>>>>

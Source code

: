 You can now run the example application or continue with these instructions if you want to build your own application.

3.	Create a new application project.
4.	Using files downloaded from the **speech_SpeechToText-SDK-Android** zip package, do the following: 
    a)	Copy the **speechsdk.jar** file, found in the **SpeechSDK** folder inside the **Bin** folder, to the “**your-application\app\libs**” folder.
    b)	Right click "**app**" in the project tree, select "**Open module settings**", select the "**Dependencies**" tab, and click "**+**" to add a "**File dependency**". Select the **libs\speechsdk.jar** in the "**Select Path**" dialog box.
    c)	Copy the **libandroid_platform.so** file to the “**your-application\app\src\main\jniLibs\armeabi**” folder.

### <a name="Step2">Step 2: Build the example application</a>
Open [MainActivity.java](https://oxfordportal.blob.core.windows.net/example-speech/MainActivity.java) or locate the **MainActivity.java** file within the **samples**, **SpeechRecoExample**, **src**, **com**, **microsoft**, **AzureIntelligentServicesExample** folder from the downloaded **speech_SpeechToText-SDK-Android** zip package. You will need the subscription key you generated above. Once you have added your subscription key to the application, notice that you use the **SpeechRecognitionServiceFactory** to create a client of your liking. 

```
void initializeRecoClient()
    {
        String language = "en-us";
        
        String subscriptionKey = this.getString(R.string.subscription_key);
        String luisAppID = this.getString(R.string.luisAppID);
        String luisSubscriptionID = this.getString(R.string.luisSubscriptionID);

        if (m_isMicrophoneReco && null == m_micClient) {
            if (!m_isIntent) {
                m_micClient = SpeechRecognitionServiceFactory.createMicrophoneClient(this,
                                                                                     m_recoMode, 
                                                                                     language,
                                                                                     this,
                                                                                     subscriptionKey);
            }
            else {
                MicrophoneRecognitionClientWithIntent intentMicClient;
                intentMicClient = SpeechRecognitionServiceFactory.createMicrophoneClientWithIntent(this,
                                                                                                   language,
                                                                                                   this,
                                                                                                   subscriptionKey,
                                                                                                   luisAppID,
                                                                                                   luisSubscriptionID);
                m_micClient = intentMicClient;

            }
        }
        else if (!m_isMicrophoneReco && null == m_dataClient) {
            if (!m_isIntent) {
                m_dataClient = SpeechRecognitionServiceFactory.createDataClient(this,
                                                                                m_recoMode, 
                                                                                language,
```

<<<<

= Task =
Every line of the material above must be duplicated exactly.

= Written response =
Source code

: You can now run the example application or continue with these instructions if you want to build your own application.

3.	Create a new application project.
4.	Using files downloaded from the **speech_SpeechToText-SDK-Android** zip package, do the following: 
    a)	Copy the **speechsdk.jar** file, found in the **SpeechSDK** folder inside the **Bin** folder, to the “**your-application\app\libs**” folder.
    b)	Right click "**app**" in the project tree, select "**Open module settings**", select the "**Dependencies**" tab, and click "**+**" to add a "**File dependency**". Select the **libs\speechsdk.jar** in the "**Select Path**" dialog box.
    c)	Copy the **libandroid_platform.so** file to the “**your-application\app\src\main\jniLibs\armeabi**” folder.

### <a name="Step2">Step 2: Build the example application</a>
Open [MainActivity.java](https://oxfordportal.blob.core.windows.net/example-speech/MainActivity.java) or locate the **MainActivity.java** file within the **samples**, **SpeechRecoExample**, **src**, **com**, **microsoft**, **AzureIntelligentServicesExample** folder from the downloaded **speech_SpeechToText-SDK-Android** zip package. You will need the subscription key you generated above. Once you have added your subscription key to the application, notice that you use the **SpeechRecognitionServiceFactory** to create a client of your liking. 

```
void initializeRecoClient()
    {
        String language = "en-us";
        
        String subscriptionKey = this.getString(R.string.subscription_key);
        String luisAppID = this.getString(R.string.luisAppID);
        String luisSubscriptionID = this.getString(R.string.luisSubscriptionID);

        if (m_isMicrophoneReco && null == m_micClient) {
            if (!m_isIntent) {
                m_micClient = SpeechRecognitionServiceFactory.createMicrophoneClient(this,
                                                                                     m_recoMode, 
                                                                                     language,
                                                                                     this,
                                                                                     subscriptionKey);
            }
            else {
                MicrophoneRecognitionClientWithIntent intentMicClient;
                intentMicClient = SpeechRecognitionServiceFactory.createMicrophoneClientWithIntent(this,
                                                                                                   language,
                                                                                                   this,
                                                                                                   subscriptionKey,
                                                                                                   luisAppID,
                                                                                                   luisSubscriptionID);
                m_micClient = intentMicClient;

            }
        }
        else if (!m_isMicrophoneReco && null == m_dataClient) {
            if (!m_isIntent) {
                m_dataClient = SpeechRecognitionServiceFactory.createDataClient(this,
                                                                                m_recoMode, 
                                                                                language,
```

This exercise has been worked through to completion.